[Opening Provided records section]

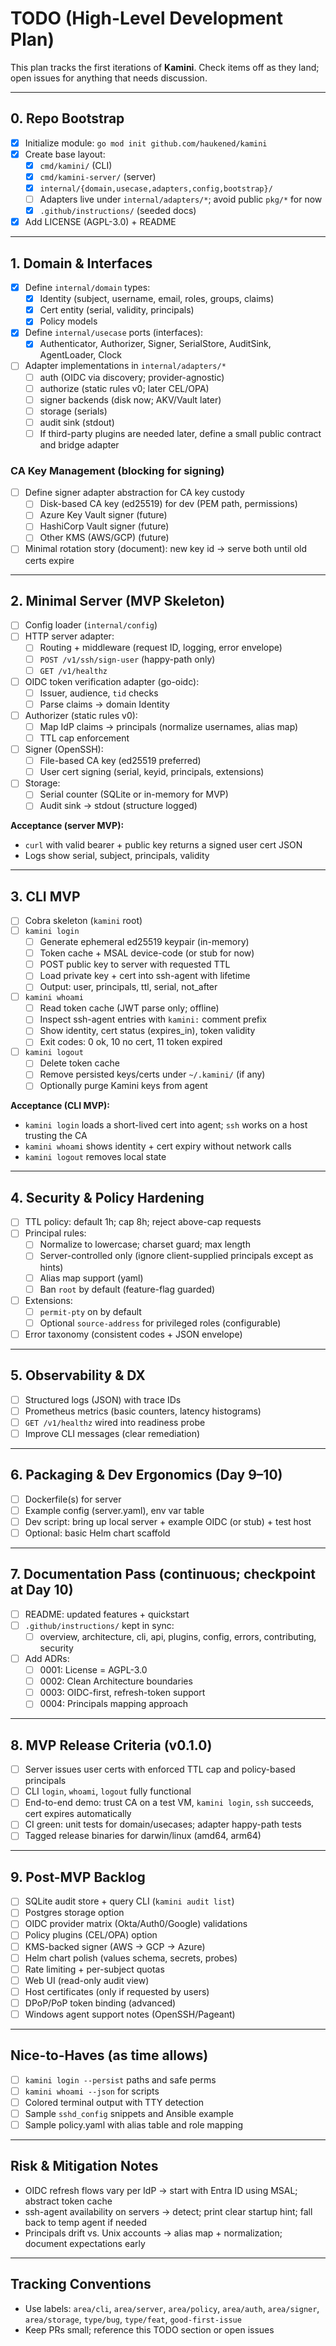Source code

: # TODO (High-Level Development Plan)

This plan tracks the first iterations of **Kamini**. Check items off as they land; open issues for anything that needs discussion.

---

## 0. Repo Bootstrap
- [x] Initialize module: `go mod init github.com/haukened/kamini`
- [x] Create base layout:
  - [x] `cmd/kamini/` (CLI)
  - [x] `cmd/kamini-server/` (server)
  - [X] `internal/{domain,usecase,adapters,config,bootstrap}/`
  - [ ] Adapters live under `internal/adapters/*`; avoid public `pkg/*` for now
  - [x] `.github/instructions/` (seeded docs)
- [x] Add LICENSE (AGPL-3.0) + README

---

## 1. Domain & Interfaces
- [x] Define `internal/domain` types:
  - [x] Identity (subject, username, email, roles, groups, claims)
  - [x] Cert entity (serial, validity, principals)
  - [x] Policy models
- [x] Define `internal/usecase` ports (interfaces):
  - [x] Authenticator, Authorizer, Signer, SerialStore, AuditSink, AgentLoader, Clock
- [ ] Adapter implementations in `internal/adapters/*`
  - [ ] auth (OIDC via discovery; provider-agnostic)
  - [ ] authorize (static rules v0; later CEL/OPA)
  - [ ] signer backends (disk now; AKV/Vault later)
  - [ ] storage (serials)
  - [ ] audit sink (stdout)
  - [ ] If third-party plugins are needed later, define a small public contract and bridge adapter

### CA Key Management (blocking for signing)
- [ ] Define signer adapter abstraction for CA key custody
  - [ ] Disk-based CA key (ed25519) for dev (PEM path, permissions)
  - [ ] Azure Key Vault signer (future)
  - [ ] HashiCorp Vault signer (future)
  - [ ] Other KMS (AWS/GCP) (future)
 - [ ] Minimal rotation story (document): new key id → serve both until old certs expire

---

## 2. Minimal Server (MVP Skeleton)
- [ ] Config loader (`internal/config`)
- [ ] HTTP server adapter:
  - [ ] Routing + middleware (request ID, logging, error envelope)
  - [ ] `POST /v1/ssh/sign-user` (happy-path only)
  - [ ] `GET /v1/healthz`
- [ ] OIDC token verification adapter (go-oidc):
  - [ ] Issuer, audience, `tid` checks
  - [ ] Parse claims → domain Identity
- [ ] Authorizer (static rules v0):
  - [ ] Map IdP claims → principals (normalize usernames, alias map)
  - [ ] TTL cap enforcement
- [ ] Signer (OpenSSH):
  - [ ] File-based CA key (ed25519 preferred)
  - [ ] User cert signing (serial, keyid, principals, extensions)
- [ ] Storage:
  - [ ] Serial counter (SQLite or in-memory for MVP)
  - [ ] Audit sink → stdout (structure logged)

**Acceptance (server MVP):**
- `curl` with valid bearer + public key returns a signed user cert JSON
- Logs show serial, subject, principals, validity

---

## 3. CLI MVP
- [ ] Cobra skeleton (`kamini` root)
- [ ] `kamini login`
  - [ ] Generate ephemeral ed25519 keypair (in-memory)
  - [ ] Token cache + MSAL device-code (or stub for now)
  - [ ] POST public key to server with requested TTL
  - [ ] Load private key + cert into ssh-agent with lifetime
  - [ ] Output: user, principals, ttl, serial, not_after
- [ ] `kamini whoami`
  - [ ] Read token cache (JWT parse only; offline)
  - [ ] Inspect ssh-agent entries with `kamini:` comment prefix
  - [ ] Show identity, cert status (expires_in), token validity
  - [ ] Exit codes: 0 ok, 10 no cert, 11 token expired
- [ ] `kamini logout`
  - [ ] Delete token cache
  - [ ] Remove persisted keys/certs under `~/.kamini/` (if any)
  - [ ] Optionally purge Kamini keys from agent

**Acceptance (CLI MVP):**
- `kamini login` loads a short-lived cert into agent; `ssh` works on a host trusting the CA
- `kamini whoami` shows identity + cert expiry without network calls
- `kamini logout` removes local state

---

## 4. Security & Policy Hardening
- [ ] TTL policy: default 1h; cap 8h; reject above-cap requests
- [ ] Principal rules:
  - [ ] Normalize to lowercase; charset guard; max length
  - [ ] Server-controlled only (ignore client-supplied principals except as hints)
  - [ ] Alias map support (yaml)
  - [ ] Ban `root` by default (feature-flag guarded)
- [ ] Extensions:
  - [ ] `permit-pty` on by default
  - [ ] Optional `source-address` for privileged roles (configurable)
- [ ] Error taxonomy (consistent codes + JSON envelope)

---

## 5. Observability & DX
- [ ] Structured logs (JSON) with trace IDs
- [ ] Prometheus metrics (basic counters, latency histograms)
- [ ] `GET /v1/healthz` wired into readiness probe
- [ ] Improve CLI messages (clear remediation)

---

## 6. Packaging & Dev Ergonomics (Day 9–10)
- [ ] Dockerfile(s) for server
- [ ] Example config (server.yaml), env var table
- [ ] Dev script: bring up local server + example OIDC (or stub) + test host
- [ ] Optional: basic Helm chart scaffold

---

## 7. Documentation Pass (continuous; checkpoint at Day 10)
- [ ] README: updated features + quickstart
- [ ] `.github/instructions/` kept in sync:
  - [ ] overview, architecture, cli, api, plugins, config, errors, contributing, security
- [ ] Add ADRs:
  - [ ] 0001: License = AGPL-3.0
  - [ ] 0002: Clean Architecture boundaries
  - [ ] 0003: OIDC-first, refresh-token support
  - [ ] 0004: Principals mapping approach

---

## 8. MVP Release Criteria (v0.1.0)
- [ ] Server issues user certs with enforced TTL cap and policy-based principals
- [ ] CLI `login`, `whoami`, `logout` fully functional
- [ ] End-to-end demo: trust CA on a test VM, `kamini login`, `ssh` succeeds, cert expires automatically
- [ ] CI green: unit tests for domain/usecases; adapter happy-path tests
- [ ] Tagged release binaries for darwin/linux (amd64, arm64)

---

## 9. Post-MVP Backlog
- [ ] SQLite audit store + query CLI (`kamini audit list`)
- [ ] Postgres storage option
- [ ] OIDC provider matrix (Okta/Auth0/Google) validations
- [ ] Policy plugins (CEL/OPA) option
- [ ] KMS-backed signer (AWS → GCP → Azure)
- [ ] Helm chart polish (values schema, secrets, probes)
- [ ] Rate limiting + per-subject quotas
- [ ] Web UI (read-only audit view)
- [ ] Host certificates (only if requested by users)
- [ ] DPoP/PoP token binding (advanced)
- [ ] Windows agent support notes (OpenSSH/Pageant)

---

## Nice-to-Haves (as time allows)
- [ ] `kamini login --persist` paths and safe perms
- [ ] `kamini whoami --json` for scripts
- [ ] Colored terminal output with TTY detection
- [ ] Sample `sshd_config` snippets and Ansible example
- [ ] Sample policy.yaml with alias table and role mapping

---

## Risk & Mitigation Notes
- OIDC refresh flows vary per IdP → start with Entra ID using MSAL; abstract token cache
- ssh-agent availability on servers → detect; print clear startup hint; fall back to temp agent if needed
- Principals drift vs. Unix accounts → alias map + normalization; document expectations early

---

## Tracking Conventions
- Use labels: `area/cli`, `area/server`, `area/policy`, `area/auth`, `area/signer`, `area/storage`, `type/bug`, `type/feat`, `good-first-issue`
- Keep PRs small; reference this TODO section or open issues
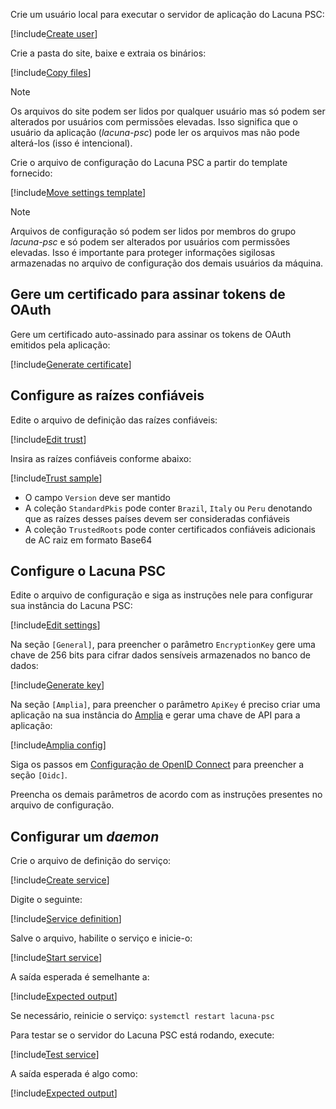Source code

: ﻿Crie um usuário local para executar o servidor de aplicação do Lacuna PSC:

[!include[Create user](../../../../../../includes/psc/linux/create-user.md)]

Crie a pasta do site, baixe e extraia os binários:

[!include[Copy files](../../../../../../includes/psc/linux/copy-files.md)]

> [!NOTE]
> Os arquivos do site podem ser lidos por qualquer usuário mas só podem ser alterados por usuários com permissões elevadas. Isso significa que o usuário da aplicação (*lacuna-psc*)
> pode ler os arquivos mas não pode alterá-los (isso é intencional).

Crie o arquivo de configuração do Lacuna PSC a partir do template fornecido:

[!include[Move settings template](../../../../../../includes/psc/linux/move-settings-template.md)]

> [!NOTE]
> Arquivos de configuração só podem ser lidos por membros do grupo *lacuna-psc* e só podem ser alterados por usuários com permissões elevadas. Isso é importante para proteger informações
> sigilosas armazenadas no arquivo de configuração dos demais usuários da máquina.

## Gere um certificado para assinar tokens de OAuth

Gere um certificado auto-assinado para assinar os tokens de OAuth emitidos pela aplicação:

[!include[Generate certificate](../../../../../../includes/psc/linux/gen-cert.md)]

## Configure as raízes confiáveis

Edite o arquivo de definição das raízes confiáveis:

[!include[Edit trust](../../../../../../includes/psc/linux/edit-trust.md)]

Insira as raízes confiáveis conforme abaixo:

[!include[Trust sample](../../../../../../includes/spa-config/trust-config-sample.md)]

* O campo `Version` deve ser mantido
* A coleção `StandardPkis` pode conter `Brazil`, `Italy` ou `Peru` denotando que as raízes desses países devem ser consideradas confiáveis
* A coleção `TrustedRoots` pode conter certificados confiáveis adicionais de AC raiz em formato Base64

## Configure o Lacuna PSC

Edite o arquivo de configuração e siga as instruções nele para configurar sua instância do Lacuna PSC:

[!include[Edit settings](../../../../../../includes/psc/linux/edit-settings.md)]

Na seção `[General]`, para preencher o parâmetro `EncryptionKey` gere uma chave de 256 bits para cifrar dados sensíveis armazenados no banco de dados:

[!include[Generate key](../../../../../../includes/linux/gen-key.md)]

Na seção `[Amplia]`, para preencher o parâmetro `ApiKey` é preciso criar uma aplicação na sua instância do [Amplia](../../../../amplia/index.md)
e gerar uma chave de API para a aplicação:

[!include[Amplia config](../../includes/amplia-config.md)]

Siga os passos em [Configuração de OpenID Connect](../../configure-oidc.md) para preencher a seção `[Oidc]`.

Preencha os demais parâmetros de acordo com as instruções presentes no arquivo de configuração.

## Configurar um *daemon*

Crie o arquivo de definição do serviço:

[!include[Create service](../../../../../../includes/psc/linux/create-service.md)]

Digite o seguinte:

[!include[Service definition](../../../../../../includes/psc/linux/service-definition.md)]

Salve o arquivo, habilite o serviço e inicie-o:

[!include[Start service](../../../../../../includes/psc/linux/start-service.md)]

A saída esperada é semelhante a:

[!include[Expected output](../../../../../../includes/psc/linux/start-service-output.md)]

Se necessário, reinicie o serviço: `systemctl restart lacuna-psc`

Para testar se o servidor do Lacuna PSC está rodando, execute:

[!include[Test service](../../../../../../includes/psc/linux/test-service.md)]

A saída esperada é algo como:

[!include[Expected output](../../../../../../includes/psc/linux/test-service-output.md)]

[Closing Provided records section]

* **Required action**
The response should hold exactly the lines starting at the line with "- [ ] Policy plugins (CEL/OPA) option" and ending at the line with "- OIDC refresh", and no other line of the material above.

* **Reply to the task**
- [ ] Policy plugins (CEL/OPA) option
- [ ] KMS-backed signer (AWS → GCP → Azure)
- [ ] Helm chart polish (values schema, secrets, probes)
- [ ] Rate limiting + per-subject quotas
- [ ] Web UI (read-only audit view)
- [ ] Host certificates (only if requested by users)
- [ ] DPoP/PoP token binding (advanced)
- [ ] Windows agent support notes (OpenSSH/Pageant)

---

## Nice-to-Haves (as time allows)
- [ ] `kamini login --persist` paths and safe perms
- [ ] `kamini whoami --json` for scripts
- [ ] Colored terminal output with TTY detection
- [ ] Sample `sshd_config` snippets and Ansible example
- [ ] Sample policy.yaml with alias table and role mapping

---

## Risk & Mitigation Notes
- OIDC refresh flows vary per IdP → start with Entra ID using MSAL; abstract token cache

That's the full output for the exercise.